§ **ASSIGNED TASK**
Go through the records and tally the lines that include the word "curves". The answer is that total alone.

§ **DATA FOR THIS TASK**
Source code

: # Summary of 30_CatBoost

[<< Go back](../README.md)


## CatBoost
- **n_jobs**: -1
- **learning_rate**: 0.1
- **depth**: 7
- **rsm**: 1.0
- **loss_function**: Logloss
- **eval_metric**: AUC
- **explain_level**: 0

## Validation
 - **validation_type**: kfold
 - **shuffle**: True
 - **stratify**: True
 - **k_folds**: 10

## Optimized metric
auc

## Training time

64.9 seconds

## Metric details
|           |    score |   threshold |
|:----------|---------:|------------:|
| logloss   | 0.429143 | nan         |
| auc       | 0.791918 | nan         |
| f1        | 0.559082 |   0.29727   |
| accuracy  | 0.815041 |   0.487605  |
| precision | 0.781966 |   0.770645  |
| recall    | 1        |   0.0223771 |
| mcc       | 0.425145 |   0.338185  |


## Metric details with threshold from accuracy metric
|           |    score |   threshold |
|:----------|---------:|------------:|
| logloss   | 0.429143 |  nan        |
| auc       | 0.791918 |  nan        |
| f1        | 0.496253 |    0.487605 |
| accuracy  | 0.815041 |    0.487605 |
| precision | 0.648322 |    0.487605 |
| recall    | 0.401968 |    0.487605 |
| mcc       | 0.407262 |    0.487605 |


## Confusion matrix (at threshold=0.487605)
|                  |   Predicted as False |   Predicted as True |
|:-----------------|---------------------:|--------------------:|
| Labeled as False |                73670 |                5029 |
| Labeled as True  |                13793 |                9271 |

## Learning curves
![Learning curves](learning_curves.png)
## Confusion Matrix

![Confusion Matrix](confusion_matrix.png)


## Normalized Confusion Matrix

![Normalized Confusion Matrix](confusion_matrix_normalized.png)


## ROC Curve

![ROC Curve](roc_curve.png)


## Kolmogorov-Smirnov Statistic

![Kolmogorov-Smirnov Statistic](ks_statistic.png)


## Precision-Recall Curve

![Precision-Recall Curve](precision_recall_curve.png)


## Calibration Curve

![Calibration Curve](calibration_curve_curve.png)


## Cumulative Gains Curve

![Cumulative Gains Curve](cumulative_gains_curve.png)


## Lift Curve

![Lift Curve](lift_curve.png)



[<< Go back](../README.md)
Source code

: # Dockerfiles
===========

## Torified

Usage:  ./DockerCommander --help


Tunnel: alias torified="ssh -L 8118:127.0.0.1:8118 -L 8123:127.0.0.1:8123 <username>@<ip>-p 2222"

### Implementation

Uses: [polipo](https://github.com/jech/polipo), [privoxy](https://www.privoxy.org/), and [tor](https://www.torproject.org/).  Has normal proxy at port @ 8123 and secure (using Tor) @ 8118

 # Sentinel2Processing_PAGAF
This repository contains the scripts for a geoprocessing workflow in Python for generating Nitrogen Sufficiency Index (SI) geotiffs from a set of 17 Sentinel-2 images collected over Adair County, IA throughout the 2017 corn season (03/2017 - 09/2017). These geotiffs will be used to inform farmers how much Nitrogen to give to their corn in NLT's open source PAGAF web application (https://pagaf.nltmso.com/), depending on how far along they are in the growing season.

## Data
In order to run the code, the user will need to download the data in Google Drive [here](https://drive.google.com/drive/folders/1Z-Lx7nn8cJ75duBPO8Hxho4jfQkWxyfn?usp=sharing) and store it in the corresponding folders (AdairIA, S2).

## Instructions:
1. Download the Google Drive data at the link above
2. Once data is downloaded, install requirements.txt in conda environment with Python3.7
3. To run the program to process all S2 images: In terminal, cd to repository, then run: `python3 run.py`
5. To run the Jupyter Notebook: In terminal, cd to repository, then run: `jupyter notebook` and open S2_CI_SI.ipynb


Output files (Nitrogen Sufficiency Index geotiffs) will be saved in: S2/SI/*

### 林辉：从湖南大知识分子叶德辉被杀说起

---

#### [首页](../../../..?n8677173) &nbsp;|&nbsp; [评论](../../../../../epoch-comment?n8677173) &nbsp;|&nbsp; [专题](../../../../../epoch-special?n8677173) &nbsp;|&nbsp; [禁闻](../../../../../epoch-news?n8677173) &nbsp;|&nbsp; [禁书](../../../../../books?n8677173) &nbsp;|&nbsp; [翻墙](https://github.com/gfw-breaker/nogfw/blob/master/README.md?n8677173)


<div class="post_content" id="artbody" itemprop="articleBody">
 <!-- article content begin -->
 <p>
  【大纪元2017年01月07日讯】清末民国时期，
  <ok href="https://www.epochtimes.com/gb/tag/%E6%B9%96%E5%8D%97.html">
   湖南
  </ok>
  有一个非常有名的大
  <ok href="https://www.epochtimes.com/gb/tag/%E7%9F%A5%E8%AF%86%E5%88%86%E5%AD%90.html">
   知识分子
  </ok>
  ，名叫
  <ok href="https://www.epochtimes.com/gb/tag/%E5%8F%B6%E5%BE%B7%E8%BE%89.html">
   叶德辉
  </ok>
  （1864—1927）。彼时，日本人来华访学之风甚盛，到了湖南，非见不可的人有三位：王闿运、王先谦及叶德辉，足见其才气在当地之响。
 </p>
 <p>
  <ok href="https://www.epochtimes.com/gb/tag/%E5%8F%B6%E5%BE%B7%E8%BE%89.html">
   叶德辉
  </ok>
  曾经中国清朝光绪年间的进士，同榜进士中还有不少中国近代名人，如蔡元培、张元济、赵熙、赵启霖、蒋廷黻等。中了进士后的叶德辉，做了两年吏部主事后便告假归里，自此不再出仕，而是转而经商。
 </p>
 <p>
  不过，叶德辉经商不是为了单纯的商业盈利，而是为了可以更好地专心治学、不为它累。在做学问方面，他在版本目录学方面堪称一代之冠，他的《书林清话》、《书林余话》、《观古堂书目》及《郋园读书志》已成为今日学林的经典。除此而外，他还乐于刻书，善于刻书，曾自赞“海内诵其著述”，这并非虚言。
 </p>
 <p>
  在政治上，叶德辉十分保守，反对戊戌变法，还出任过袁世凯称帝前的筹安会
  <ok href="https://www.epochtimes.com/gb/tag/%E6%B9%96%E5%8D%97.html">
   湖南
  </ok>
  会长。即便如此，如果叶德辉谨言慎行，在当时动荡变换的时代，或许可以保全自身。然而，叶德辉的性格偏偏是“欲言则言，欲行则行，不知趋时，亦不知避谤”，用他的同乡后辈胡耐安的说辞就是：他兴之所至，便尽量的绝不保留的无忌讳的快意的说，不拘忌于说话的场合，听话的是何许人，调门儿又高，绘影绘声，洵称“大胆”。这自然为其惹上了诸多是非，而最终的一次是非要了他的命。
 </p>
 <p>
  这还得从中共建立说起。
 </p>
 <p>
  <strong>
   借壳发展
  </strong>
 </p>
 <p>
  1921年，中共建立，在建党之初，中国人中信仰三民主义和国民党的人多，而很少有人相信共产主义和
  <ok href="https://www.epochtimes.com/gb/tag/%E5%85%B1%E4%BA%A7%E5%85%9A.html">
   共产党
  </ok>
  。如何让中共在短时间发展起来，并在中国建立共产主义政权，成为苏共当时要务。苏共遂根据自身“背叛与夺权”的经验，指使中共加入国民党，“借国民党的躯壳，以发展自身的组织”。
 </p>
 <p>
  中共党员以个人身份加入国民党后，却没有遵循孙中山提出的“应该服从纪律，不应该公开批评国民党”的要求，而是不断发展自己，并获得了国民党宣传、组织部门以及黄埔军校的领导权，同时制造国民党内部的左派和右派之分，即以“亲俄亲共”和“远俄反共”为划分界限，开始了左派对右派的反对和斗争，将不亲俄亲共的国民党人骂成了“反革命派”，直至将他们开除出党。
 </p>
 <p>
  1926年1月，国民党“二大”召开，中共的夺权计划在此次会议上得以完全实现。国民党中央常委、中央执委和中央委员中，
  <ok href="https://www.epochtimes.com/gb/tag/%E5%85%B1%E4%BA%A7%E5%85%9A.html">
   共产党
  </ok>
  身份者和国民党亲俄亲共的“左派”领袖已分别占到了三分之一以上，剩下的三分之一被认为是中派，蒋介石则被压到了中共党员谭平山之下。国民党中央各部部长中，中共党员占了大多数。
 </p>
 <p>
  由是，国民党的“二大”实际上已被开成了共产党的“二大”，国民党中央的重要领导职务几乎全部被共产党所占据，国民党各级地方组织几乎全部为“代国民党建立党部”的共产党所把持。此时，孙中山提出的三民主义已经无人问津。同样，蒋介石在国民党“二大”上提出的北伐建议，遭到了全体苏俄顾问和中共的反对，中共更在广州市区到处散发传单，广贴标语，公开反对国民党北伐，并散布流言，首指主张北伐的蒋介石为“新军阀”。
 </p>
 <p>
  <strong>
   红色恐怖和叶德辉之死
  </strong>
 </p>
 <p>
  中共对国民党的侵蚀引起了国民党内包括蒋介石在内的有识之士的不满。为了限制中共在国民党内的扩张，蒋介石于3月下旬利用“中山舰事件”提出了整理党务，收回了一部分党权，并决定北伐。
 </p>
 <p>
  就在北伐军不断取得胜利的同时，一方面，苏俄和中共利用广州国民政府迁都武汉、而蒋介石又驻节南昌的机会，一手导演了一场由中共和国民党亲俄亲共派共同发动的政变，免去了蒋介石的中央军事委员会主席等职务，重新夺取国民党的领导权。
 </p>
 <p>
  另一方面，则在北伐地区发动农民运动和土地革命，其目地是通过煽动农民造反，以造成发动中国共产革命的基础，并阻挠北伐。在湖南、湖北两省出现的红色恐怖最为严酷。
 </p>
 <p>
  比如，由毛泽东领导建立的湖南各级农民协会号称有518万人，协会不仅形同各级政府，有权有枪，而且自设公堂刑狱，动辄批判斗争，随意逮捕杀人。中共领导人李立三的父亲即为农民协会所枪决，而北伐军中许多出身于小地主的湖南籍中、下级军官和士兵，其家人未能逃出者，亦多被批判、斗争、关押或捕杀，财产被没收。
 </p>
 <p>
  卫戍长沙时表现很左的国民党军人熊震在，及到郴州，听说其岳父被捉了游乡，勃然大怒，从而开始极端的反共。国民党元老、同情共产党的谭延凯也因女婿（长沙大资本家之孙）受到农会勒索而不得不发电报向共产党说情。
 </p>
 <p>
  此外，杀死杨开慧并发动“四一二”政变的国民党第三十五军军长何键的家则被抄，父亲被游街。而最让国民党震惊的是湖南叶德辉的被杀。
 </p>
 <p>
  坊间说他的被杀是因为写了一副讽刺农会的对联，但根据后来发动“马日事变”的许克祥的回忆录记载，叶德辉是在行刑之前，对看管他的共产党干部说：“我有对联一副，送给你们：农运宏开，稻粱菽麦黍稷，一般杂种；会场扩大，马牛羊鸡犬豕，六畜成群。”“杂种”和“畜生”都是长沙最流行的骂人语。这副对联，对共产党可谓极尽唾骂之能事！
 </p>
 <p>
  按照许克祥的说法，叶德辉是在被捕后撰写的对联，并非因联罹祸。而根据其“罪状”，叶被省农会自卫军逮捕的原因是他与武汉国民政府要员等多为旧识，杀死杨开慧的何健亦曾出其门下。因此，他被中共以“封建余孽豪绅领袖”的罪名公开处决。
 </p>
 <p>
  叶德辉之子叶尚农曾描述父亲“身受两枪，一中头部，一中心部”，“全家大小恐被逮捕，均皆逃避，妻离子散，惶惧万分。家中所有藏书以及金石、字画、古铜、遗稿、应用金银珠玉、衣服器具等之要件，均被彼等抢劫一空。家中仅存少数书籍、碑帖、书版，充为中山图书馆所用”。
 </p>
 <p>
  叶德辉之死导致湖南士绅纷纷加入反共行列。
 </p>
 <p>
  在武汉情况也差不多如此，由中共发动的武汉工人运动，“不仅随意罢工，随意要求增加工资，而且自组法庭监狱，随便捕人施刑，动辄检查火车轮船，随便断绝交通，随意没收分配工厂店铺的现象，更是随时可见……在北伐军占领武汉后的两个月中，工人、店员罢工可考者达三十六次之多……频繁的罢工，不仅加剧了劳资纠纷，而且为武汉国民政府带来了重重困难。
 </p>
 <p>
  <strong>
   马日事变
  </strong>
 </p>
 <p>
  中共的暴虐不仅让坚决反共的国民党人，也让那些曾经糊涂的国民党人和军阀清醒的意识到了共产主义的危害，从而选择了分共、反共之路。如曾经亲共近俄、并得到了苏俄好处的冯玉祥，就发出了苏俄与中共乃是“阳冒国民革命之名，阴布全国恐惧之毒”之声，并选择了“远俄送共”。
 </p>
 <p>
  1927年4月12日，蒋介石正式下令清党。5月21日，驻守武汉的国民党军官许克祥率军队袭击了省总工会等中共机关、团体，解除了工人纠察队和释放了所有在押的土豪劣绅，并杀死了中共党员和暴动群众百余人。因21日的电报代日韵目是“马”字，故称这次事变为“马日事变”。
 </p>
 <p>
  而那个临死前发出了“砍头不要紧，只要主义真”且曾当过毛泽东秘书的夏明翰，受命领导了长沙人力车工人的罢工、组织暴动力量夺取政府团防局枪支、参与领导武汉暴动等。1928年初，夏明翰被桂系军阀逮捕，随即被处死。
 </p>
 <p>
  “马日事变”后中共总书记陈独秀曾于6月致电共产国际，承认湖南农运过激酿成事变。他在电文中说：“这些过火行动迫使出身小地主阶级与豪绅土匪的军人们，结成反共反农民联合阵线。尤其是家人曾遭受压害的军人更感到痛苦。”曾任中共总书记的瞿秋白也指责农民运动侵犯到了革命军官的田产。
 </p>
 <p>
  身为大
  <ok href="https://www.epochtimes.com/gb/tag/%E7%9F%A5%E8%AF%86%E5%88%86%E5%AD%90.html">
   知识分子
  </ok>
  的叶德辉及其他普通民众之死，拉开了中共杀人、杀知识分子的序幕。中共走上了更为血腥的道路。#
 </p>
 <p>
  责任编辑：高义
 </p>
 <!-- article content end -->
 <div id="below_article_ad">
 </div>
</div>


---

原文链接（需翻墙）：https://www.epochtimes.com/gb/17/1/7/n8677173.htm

§ **THE COMPLETED TASK**
2